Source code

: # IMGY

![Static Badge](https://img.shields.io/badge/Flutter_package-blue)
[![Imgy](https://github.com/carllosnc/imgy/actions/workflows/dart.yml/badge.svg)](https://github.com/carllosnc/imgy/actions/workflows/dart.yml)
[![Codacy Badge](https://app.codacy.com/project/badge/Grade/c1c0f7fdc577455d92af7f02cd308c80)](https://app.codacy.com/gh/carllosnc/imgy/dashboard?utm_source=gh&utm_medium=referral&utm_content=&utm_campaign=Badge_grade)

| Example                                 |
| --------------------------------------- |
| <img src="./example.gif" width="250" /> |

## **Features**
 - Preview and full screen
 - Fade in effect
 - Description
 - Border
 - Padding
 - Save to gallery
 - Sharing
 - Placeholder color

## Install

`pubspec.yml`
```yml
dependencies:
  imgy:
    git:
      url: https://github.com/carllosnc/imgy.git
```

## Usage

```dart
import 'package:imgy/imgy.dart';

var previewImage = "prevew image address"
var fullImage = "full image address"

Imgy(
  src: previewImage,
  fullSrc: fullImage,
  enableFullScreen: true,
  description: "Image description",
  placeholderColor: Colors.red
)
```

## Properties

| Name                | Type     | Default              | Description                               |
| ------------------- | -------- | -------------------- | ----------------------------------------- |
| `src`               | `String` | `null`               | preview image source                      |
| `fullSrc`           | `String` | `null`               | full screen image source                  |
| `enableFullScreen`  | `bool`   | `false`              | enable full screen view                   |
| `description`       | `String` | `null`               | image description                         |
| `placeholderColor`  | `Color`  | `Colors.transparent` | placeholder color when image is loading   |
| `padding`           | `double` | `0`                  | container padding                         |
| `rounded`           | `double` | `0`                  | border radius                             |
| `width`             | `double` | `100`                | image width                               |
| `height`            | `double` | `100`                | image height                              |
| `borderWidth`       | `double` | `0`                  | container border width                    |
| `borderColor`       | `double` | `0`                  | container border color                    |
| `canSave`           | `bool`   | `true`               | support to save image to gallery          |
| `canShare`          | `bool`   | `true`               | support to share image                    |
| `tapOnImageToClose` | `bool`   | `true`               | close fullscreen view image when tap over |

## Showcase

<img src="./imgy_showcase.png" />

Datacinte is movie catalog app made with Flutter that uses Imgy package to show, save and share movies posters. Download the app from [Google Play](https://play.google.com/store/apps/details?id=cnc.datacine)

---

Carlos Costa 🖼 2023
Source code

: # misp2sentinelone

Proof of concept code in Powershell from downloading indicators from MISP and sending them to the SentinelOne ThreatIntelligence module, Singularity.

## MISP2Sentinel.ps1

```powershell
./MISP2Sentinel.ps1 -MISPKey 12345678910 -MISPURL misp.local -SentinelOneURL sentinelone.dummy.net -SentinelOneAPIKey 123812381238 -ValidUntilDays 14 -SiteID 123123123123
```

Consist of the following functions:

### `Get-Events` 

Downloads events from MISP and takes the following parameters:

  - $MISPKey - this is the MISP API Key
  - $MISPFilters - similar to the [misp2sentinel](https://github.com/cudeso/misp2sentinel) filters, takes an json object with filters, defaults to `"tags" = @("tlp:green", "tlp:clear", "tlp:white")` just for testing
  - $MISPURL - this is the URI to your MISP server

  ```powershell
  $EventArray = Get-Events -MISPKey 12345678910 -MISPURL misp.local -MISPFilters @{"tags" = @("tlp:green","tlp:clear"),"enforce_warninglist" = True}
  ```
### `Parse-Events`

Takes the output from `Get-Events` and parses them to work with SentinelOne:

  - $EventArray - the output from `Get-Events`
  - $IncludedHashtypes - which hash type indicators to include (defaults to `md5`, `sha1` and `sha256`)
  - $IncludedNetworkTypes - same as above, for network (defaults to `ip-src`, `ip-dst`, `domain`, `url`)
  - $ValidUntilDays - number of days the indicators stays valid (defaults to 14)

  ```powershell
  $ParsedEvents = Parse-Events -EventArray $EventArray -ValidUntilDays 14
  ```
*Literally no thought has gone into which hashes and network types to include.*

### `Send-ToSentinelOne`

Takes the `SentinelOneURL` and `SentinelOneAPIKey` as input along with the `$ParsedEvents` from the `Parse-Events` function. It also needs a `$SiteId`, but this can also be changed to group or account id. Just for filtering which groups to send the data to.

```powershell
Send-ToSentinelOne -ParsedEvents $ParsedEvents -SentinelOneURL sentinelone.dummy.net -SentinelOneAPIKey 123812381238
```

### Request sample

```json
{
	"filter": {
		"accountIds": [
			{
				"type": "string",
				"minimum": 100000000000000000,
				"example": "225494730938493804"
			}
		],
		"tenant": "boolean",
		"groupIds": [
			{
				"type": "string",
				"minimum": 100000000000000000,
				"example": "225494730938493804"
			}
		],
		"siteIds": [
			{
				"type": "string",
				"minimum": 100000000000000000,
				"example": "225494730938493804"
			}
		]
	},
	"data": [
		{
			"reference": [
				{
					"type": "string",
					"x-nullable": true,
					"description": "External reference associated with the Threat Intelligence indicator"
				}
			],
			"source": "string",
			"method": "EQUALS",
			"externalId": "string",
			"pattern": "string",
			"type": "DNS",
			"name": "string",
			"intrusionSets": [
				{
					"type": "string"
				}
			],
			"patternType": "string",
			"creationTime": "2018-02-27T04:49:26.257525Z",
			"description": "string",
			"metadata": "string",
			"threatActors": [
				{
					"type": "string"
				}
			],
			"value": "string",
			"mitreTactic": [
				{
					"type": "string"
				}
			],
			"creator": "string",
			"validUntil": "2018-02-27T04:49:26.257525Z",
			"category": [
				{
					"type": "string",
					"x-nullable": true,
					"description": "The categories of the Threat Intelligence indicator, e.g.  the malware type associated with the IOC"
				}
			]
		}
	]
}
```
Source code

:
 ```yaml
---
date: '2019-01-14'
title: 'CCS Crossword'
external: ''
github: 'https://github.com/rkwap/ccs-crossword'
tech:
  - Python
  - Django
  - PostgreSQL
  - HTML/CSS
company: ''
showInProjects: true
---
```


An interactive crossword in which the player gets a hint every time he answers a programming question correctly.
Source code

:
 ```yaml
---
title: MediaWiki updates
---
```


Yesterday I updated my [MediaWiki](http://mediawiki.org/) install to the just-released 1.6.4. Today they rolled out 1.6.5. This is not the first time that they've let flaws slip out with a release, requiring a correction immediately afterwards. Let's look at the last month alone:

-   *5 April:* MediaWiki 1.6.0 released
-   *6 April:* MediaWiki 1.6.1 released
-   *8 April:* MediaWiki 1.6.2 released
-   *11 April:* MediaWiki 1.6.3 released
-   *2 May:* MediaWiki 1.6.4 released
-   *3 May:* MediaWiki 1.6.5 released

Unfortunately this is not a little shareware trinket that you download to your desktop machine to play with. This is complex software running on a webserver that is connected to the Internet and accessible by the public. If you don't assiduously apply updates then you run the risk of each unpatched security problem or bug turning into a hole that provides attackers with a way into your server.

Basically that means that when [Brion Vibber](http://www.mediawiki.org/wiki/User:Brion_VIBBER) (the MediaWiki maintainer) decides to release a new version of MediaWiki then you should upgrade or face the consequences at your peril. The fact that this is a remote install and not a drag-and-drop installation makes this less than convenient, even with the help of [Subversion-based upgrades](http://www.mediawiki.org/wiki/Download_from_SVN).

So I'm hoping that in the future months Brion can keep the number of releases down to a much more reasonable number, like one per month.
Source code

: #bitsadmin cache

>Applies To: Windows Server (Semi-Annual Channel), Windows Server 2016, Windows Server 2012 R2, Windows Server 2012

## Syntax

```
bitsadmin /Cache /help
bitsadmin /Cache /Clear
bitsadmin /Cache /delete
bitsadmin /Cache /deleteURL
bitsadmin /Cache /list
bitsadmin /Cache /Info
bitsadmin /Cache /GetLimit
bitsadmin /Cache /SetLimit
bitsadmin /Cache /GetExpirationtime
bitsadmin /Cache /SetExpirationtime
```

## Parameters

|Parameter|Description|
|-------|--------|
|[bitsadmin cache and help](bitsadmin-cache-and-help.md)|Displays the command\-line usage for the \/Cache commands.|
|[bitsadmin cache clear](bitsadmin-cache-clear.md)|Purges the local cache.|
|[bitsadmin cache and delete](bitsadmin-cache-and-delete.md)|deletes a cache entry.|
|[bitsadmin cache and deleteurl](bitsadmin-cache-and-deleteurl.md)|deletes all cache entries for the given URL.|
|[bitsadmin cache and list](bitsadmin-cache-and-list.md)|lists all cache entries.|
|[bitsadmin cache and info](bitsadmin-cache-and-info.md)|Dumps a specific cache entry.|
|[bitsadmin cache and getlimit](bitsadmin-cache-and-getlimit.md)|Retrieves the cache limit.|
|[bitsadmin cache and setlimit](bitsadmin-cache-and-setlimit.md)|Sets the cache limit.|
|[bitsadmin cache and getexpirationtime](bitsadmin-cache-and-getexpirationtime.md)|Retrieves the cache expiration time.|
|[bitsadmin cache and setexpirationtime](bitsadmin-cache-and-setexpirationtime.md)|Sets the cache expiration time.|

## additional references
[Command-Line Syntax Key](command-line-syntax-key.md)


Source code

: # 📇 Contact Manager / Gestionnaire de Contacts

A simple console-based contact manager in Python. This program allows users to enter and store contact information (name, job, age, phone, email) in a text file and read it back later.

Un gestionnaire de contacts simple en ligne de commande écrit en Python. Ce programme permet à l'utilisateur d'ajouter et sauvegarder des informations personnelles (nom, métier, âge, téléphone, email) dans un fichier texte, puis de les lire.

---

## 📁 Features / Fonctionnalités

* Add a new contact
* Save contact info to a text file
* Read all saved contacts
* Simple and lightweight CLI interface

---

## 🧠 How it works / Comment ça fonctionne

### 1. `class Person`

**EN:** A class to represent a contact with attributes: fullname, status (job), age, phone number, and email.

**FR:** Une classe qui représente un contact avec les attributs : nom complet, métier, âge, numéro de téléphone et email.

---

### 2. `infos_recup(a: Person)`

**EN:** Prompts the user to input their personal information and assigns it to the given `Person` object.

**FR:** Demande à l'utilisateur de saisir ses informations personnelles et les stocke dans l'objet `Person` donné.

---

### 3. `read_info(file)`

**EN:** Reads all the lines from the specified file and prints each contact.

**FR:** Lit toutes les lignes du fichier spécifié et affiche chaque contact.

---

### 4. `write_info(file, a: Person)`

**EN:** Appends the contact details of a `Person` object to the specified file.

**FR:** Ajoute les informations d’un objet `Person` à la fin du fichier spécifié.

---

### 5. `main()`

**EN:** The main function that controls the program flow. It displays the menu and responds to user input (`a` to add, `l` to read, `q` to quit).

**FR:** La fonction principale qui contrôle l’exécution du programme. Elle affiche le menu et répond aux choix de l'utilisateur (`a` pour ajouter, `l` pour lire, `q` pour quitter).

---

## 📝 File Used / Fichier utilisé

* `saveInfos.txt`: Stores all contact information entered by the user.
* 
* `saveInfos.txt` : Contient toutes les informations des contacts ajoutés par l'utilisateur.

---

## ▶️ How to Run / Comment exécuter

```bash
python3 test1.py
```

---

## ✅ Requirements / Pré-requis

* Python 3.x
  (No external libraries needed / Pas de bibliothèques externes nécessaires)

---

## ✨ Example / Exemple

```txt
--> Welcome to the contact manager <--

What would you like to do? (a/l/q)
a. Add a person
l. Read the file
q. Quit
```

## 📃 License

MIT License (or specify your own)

What you are asked to do
Match on "objet": copy every line in the records that has it.

Output
**FR:** Demande à l'utilisateur de saisir ses informations personnelles et les stocke dans l'objet `Person` donné.
**FR:** Ajoute les informations d’un objet `Person` à la fin du fichier spécifié.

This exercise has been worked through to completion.